The dramatic new Acura LMP1 prototypes are a radical design, racing with what Michelin calls a 'square' fitment, meaning the same size tires on both the front and the rear of the car. The Acura LMP2 car and the Mazda Lola coupe, an enclosed cockpit with a full canopy, run a more traditional fitment with front tires that are two inches narrower and two inches shorter than the LMP1 Acura.
The LMP1 Patron Highcroft and de Ferran Motorsports Acuras, the LMP2 Lowe's Fernandez Acura and both Dyson BP Mazda Lolas will likely race with MICHELIN® "Street Soft" tires, which were developed for the prototype class.
"These are the softest tires that Michelin has ever raced in the ALMS and provides our prototype teams additional grip without compromising tire life or wear," said Koenigstein. "Unlike most soft tires, these Michelin street soft tires maintain consistency and do not wear out faster than our traditional race tires. We often see the lap times improve on longer runs."
Introduced at the 2008 St. Petersburg ALMS event, the MICHELIN® "Street Soft" tires carried Audi to the LMP1 and overall victory and the Patron Highcroft Acura to the LMP2 victory at the 2008 Long Beach Grand Prix and the LMP1 victory at the 2009 Acura Sports Car Challenge in St. Petersburg.

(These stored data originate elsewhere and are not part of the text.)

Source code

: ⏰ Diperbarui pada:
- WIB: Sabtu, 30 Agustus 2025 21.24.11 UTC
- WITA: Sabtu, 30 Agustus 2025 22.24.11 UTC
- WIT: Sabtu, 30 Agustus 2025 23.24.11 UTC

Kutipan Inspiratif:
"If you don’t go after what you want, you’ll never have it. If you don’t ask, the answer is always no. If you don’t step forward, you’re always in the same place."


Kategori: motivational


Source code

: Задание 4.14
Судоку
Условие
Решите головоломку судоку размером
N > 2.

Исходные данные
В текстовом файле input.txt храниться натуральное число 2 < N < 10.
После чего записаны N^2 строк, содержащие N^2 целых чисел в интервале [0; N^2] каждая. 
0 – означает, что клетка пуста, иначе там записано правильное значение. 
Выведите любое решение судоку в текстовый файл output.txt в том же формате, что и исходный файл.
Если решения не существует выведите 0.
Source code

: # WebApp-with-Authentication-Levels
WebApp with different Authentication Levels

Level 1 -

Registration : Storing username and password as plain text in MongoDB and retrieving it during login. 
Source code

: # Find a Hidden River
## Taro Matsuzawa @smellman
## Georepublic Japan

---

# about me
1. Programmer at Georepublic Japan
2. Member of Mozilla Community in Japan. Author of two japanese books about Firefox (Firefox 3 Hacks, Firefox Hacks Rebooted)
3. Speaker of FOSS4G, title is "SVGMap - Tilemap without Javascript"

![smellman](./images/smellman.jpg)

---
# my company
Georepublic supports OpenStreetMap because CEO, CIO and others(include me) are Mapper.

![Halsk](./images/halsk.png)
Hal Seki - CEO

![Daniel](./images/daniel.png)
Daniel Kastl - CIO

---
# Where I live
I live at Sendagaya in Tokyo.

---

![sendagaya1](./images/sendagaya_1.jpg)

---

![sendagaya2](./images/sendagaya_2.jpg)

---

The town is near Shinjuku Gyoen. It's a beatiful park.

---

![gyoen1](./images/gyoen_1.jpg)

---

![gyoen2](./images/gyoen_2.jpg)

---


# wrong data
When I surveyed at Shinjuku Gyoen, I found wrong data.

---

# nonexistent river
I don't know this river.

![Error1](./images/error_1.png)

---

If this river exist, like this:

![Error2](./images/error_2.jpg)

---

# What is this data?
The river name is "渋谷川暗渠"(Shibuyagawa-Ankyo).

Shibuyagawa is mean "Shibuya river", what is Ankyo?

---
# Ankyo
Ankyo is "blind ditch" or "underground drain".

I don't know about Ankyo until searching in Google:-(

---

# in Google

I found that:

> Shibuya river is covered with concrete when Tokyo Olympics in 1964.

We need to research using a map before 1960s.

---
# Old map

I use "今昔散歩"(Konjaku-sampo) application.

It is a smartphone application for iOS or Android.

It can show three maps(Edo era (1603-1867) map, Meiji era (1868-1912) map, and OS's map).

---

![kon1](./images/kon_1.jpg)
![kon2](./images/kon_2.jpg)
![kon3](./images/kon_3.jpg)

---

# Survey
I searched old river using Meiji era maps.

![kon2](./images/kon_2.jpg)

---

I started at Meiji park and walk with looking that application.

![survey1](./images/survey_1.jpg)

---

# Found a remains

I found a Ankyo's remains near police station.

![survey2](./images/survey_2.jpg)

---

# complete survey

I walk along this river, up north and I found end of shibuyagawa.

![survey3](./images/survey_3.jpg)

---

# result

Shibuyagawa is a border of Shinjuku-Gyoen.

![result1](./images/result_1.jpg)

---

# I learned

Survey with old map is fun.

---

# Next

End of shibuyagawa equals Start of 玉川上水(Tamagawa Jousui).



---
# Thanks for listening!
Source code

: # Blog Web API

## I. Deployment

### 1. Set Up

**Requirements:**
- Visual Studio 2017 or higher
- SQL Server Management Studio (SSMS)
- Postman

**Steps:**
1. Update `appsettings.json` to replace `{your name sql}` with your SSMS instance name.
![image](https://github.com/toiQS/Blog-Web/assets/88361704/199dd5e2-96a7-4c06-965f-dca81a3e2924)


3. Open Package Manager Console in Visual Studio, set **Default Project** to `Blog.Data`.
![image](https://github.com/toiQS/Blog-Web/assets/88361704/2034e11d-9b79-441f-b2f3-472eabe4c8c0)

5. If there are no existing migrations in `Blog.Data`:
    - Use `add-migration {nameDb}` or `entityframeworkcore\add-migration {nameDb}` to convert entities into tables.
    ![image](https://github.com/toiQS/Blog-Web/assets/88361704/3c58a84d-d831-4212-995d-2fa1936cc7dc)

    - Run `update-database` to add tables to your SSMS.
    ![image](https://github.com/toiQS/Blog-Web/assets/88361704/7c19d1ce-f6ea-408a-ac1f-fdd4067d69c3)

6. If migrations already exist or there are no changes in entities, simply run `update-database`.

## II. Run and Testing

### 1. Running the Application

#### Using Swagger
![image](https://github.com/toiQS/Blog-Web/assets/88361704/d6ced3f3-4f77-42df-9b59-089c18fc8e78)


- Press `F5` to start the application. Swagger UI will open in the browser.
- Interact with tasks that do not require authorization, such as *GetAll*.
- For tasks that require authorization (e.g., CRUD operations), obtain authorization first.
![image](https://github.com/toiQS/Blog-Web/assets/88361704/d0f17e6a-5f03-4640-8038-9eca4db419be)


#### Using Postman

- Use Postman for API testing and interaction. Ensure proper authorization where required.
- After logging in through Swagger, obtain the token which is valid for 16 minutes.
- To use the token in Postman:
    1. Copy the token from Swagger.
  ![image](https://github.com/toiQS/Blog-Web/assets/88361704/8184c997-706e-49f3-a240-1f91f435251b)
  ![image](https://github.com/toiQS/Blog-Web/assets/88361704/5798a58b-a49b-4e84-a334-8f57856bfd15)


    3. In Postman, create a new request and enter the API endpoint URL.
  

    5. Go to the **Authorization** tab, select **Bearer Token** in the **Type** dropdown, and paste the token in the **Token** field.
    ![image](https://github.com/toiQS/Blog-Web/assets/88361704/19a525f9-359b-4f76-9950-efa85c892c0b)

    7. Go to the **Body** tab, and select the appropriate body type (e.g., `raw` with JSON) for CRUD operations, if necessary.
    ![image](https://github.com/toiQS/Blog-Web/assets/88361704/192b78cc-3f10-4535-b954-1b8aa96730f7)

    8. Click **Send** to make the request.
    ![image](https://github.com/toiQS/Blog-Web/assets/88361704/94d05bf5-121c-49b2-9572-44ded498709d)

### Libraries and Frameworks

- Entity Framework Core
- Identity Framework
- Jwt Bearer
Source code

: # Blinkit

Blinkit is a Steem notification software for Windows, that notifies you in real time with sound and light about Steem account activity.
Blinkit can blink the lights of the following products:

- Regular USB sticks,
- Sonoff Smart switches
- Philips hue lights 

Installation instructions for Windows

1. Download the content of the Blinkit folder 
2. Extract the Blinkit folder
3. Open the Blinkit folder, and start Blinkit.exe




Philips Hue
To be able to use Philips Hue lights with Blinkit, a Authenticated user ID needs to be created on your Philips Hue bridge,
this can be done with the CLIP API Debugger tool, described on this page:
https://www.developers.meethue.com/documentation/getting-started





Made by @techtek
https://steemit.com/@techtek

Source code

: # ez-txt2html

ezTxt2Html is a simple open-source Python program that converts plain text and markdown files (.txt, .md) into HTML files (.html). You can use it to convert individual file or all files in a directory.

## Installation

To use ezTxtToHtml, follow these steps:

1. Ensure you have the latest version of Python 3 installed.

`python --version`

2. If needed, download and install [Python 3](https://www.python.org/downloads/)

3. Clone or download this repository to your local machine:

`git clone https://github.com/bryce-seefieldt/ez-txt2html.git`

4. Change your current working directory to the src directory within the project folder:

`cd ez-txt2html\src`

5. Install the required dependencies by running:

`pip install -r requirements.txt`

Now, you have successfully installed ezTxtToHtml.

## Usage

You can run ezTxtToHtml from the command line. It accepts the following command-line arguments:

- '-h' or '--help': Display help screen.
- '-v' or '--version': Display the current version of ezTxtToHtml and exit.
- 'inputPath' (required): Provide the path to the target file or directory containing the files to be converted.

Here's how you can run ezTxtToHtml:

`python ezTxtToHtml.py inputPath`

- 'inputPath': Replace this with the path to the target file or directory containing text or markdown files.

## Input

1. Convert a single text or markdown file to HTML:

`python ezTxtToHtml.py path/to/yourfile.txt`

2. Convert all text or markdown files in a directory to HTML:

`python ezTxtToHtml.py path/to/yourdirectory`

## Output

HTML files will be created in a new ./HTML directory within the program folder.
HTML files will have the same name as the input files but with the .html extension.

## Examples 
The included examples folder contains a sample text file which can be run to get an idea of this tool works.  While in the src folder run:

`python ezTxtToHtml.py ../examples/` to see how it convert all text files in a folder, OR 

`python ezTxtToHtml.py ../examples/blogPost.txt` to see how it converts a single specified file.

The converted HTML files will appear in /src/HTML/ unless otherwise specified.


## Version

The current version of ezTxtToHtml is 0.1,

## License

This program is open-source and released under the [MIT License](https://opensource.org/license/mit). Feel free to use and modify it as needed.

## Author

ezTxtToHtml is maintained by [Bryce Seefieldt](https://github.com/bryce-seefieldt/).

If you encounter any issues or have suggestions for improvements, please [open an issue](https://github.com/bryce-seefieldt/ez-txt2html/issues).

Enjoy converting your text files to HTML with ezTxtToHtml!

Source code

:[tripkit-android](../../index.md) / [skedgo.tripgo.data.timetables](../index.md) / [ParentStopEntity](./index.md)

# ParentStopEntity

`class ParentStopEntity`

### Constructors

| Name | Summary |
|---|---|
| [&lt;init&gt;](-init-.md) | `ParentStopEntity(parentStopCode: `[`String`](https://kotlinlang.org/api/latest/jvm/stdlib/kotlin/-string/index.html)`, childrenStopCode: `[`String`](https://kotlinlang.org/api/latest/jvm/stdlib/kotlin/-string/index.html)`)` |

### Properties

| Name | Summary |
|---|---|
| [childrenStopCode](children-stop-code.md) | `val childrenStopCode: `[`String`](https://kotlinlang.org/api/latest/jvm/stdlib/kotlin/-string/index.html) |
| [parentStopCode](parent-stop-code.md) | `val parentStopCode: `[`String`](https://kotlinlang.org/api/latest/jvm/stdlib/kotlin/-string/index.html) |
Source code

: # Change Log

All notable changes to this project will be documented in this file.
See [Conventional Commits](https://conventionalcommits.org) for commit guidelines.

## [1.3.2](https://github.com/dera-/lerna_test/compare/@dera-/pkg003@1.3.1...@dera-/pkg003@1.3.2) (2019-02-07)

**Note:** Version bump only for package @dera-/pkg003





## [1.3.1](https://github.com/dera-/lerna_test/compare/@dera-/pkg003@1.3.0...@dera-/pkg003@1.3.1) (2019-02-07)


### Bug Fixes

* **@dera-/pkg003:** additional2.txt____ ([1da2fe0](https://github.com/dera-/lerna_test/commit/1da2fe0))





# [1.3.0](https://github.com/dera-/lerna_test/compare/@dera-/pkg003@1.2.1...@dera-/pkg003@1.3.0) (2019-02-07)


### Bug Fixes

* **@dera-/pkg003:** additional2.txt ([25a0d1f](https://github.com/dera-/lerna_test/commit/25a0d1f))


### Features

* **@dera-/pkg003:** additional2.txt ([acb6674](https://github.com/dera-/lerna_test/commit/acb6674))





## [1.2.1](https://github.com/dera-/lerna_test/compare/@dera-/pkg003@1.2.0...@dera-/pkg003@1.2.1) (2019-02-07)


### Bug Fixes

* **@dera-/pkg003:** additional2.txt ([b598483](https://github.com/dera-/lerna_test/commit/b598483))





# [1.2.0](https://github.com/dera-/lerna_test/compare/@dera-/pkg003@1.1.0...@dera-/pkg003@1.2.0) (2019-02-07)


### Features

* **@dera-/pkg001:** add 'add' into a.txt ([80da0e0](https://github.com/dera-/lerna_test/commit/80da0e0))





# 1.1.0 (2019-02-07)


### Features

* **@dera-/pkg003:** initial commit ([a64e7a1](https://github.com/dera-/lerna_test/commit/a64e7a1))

The Michelin GT technical partners from Corvette, Flying Lizard Motorsports Porsche, Farnbacher Loles Porsche and Risi Competizione Ferrari may well go in a different direction for the 100 minute Long Beach race. "The GT cars can go a bit longer on a stint (full load of fuel) so they may choose a slightly harder Michelin tire and try to do the entire race without changing tires," said Koenigstein. Not changing tires saves about 15 seconds in the pits (ALMS rules do not permit refueling and tire changes at the same time). That strategy worked last year for the GT2 winning Ferrari (Michelin team).